By DEBORAH JONES
VANCOUVER, Canada  May, 1998

Cecelia Reekie sometimes wonders how her life would have been different if she had not been adopted. She was born almost 35 years ago in Prince Rupert, B.C., to a 15-year-old white girl; her father was a 34-year-old native Canadian with a drinking problem. At 6 weeks of age, Reekie was taken in by a white family.

If you’ve read this far, you may already be thinking along a track we’ve become used to from reading so many sad stories. It goes something like this: adopted child becomes another statistic among native or black children whose absorption into white culture resulted in tragic misunderstanding, alienation, even abuse.

Well, no. In fact, Reekie’s is one of the happy adoption stories. Her adoptive parents and siblings welcomed her with love and treated her as an equal. Uncommonly for that era, they also raised her to be familiar with and proud of her native ancestry. There were tough times. But today Reekie is a successful adult with strong ties to both her birth and adoptive families.

Unfortunately, positive stories like Reekie’s are overwhelmed by the history of racism, cultural genocide and abuse of aboriginal children over many decades in Canada, and of rocky relations between other races. That legacy has become a labyrinth of rules, clearly legislated or unwritten and subtle, that form barriers to the adoption of Canadian children by parents of a different race.

In a perfect world, all the experts agree, all adoptive children would be placed with terrific families that share their racial heritage.
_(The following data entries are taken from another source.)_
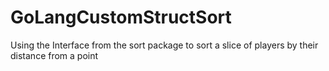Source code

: # GoLangCustomStructSort
Using the Interface from the sort package to sort a slice of players by their distance from a point
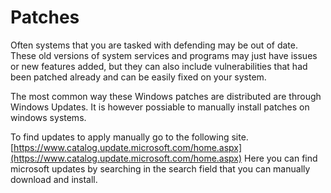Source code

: # Patches

Often systems that you are tasked with defending may be out of date. These old versions of system services and programs may just have issues or new features added, but they can also include vulnerabilities that had been patched already and can be easily fixed on your system.

The most common way these Windows patches are distributed are through Windows Updates. It is however possiable to manually install patches on windows systems.

To find updates to apply manually go to the following site. [https://www.catalog.update.microsoft.com/home.aspx](https://www.catalog.update.microsoft.com/home.aspx) Here you can find microsoft updates by searching in the search field that you can manually download and install.
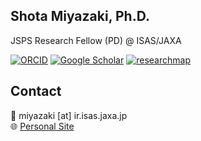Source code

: ## Shota Miyazaki, Ph.D.
JSPS Research Fellow (PD) @ ISAS/JAXA  

[![ORCID](https://img.shields.io/badge/ORCID-0000--0001--9818--1513-green)](https://orcid.org/0000-0001-9818-1513)
[![Google Scholar](https://img.shields.io/badge/Google%20Scholar-Profile-blue)](https://scholar.google.com/citations?user=TQSj6CYAAAAJ&hl=en)
[![researchmap](https://img.shields.io/badge/researchmap-Profile-lightgrey)](https://researchmap.jp/shotamiyazaki?lang=en)

## Contact
📧 miyazaki [at] ir.isas.jaxa.jp  
🌐 [Personal Site](https://sites.google.com/view/shotamiyazaki/english)

<!--
**ShotaMiyazaki94/ShotaMiyazaki94** is a ✨ _special_ ✨ repository because its `README.md` (this file) appears on your GitHub profile.

Here are some ideas to get you started:

- 🔭 I’m currently working on ...
- 🌱 I’m currently learning ...
- 👯 I’m looking to collaborate on ...
- 🤔 I’m looking for help with ...
- 💬 Ask me about ...
- 📫 How to reach me: ...
- 😄 Pronouns: ...
- ⚡ Fun fact: ...
-->
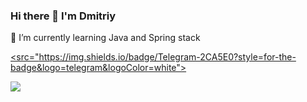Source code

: ### Hi there 👋 I'm Dmitriy
🌱 I’m currently learning  Java and Spring stack


<a href="https://t.me/dmk_t"><src="https://img.shields.io/badge/Telegram-2CA5E0?style=for-the-badge&logo=telegram&logoColor=white"></a>


<img src="https://github-readme-stats.vercel.app/api/top-langs/?username=dmitriy-tverdokhlibov" text-align="center"/>




    
      
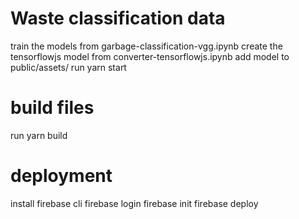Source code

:# Waste classification data
train the models from garbage-classification-vgg.ipynb
create the tensorflowjs model from converter-tensorflowjs.ipynb
add model to public/assets/
run yarn start
# build files
run yarn build
# deployment
install firebase cli
firebase login
firebase init
firebase deploy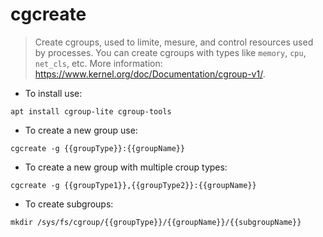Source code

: # cgcreate

> Create cgroups, used to limite, mesure, and control resources used by processes.
> You can create cgroups with types like `memory`, `cpu`, `net_cls`, etc.
> More information: <https://www.kernel.org/doc/Documentation/cgroup-v1/>.

- To install use:

`apt install cgroup-lite cgroup-tools`

- To create a new group use:

`cgcreate -g {{groupType}}:{{groupName}}`

- To create a new group with multiple croup types:

`cgcreate -g {{groupType1}},{{groupType2}}:{{groupName}}`

- To create subgroups:

`mkdir /sys/fs/cgroup/{{groupType}}/{{groupName}}/{{subgroupName}}`
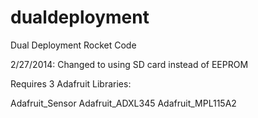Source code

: dualdeployment
==============

Dual Deployment Rocket Code

2/27/2014: Changed to using SD card instead of EEPROM

Requires 3 Adafruit Libraries:

Adafruit_Sensor
Adafruit_ADXL345
Adafruit_MPL115A2
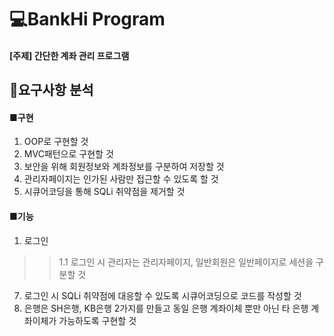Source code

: # 💻BankHi Program
#### [주제] 간단한 계좌 관리 프로그램
## 📌요구사항 분석
#### ■구현
1. OOP로 구현할 것
2. MVC패턴으로 구현할 것
3. 보안을 위해 회원정보와 계좌정보를 구분하여 저장할 것
4. 관리자페이지는 인가된 사람만 접근할 수 있도록 할 것
5. 시큐어코딩을 통해 SQLi 취약점을 제거할 것
#### ■기능
1. 로그인
>>1.1 로그인 시 관리자는 관리자페이지, 일반회원은 일반페이지로 세션을 구분할 것
7. 로그인 시 SQLi 취약점에 대응할 수 있도록 시큐어코딩으로 코드를 작성할 것
8. 은행은 SH은행, KB은행 2가지를 만들고 동일 은행 계좌이체 뿐만 아닌 타 은행 계좌이체가 가능하도록 구현할 것
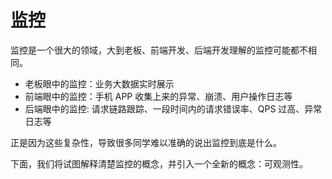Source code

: # 监控

监控是一个很大的领域，大到老板、前端开发、后端开发理解的监控可能都不相同。

- 老板眼中的监控：业务大数据实时展示
- 前端眼中的监控：手机 APP 收集上来的异常、崩溃、用户操作日志等
- 后端眼中的监控: 请求链路跟踪、一段时间内的请求错误率、QPS 过高、异常日志等

正是因为这些复杂性，导致很多同学难以准确的说出监控到底是什么。

下面，我们将试图解释清楚监控的概念，并引入一个全新的概念：可观测性。
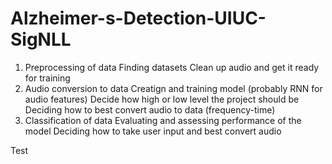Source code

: # Alzheimer-s-Detection-UIUC-SigNLL

1. Preprocessing of data
   Finding datasets
   Clean up audio and get it ready for training  
2. Audio conversion to data
   Creatign and training model (probably RNN for audio features)
   Decide how high or low level the project should be
   Deciding how to best convert audio to data (frequency-time)       
3. Classification of data
   Evaluating and assessing performance of the model
   Deciding how to take user input and best convert audio

Test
Trouble is, in Canada, untold thousands of children in care are nonwhite, and most families trying to adopt are Caucasian. There are many more white families wanting to adopt than there are white kids–and very long waiting lists. Consequently, hopeful parents are going to places like Haiti, China and Peru to adopt children who don’t look like them anyway, while thousands of Canadian kids in care grow up in foster families who, ironically, are mostly Caucasian.

If Reekie had been born today, because of her father’s native heritage, B.C. legislation would have likely prevented her adoption by nonnative parents. She might have been adopted by an aboriginal family, but more likely she would have ended up in a series of foster homes. Or she might have stayed with one or both of her birth parents. She muses, “What kind of a life would I have had? I don’t think it would have been very good. I mean, my mom was 15 and my dad was a 34-year-old alcoholic.”

It’s a sad fact that lots of Canadian children–perhaps as many as 41,000 now in government care, according to one estimate–have birth families who can’t, or won’t, nurture them. The kids come in as many colors and shapes as they do cultural backgrounds. In a country that prides itself as multicultural, you’d think they’d all be cared for equally. They’re not. In fact, race plays a big role in how lots of kids are raised.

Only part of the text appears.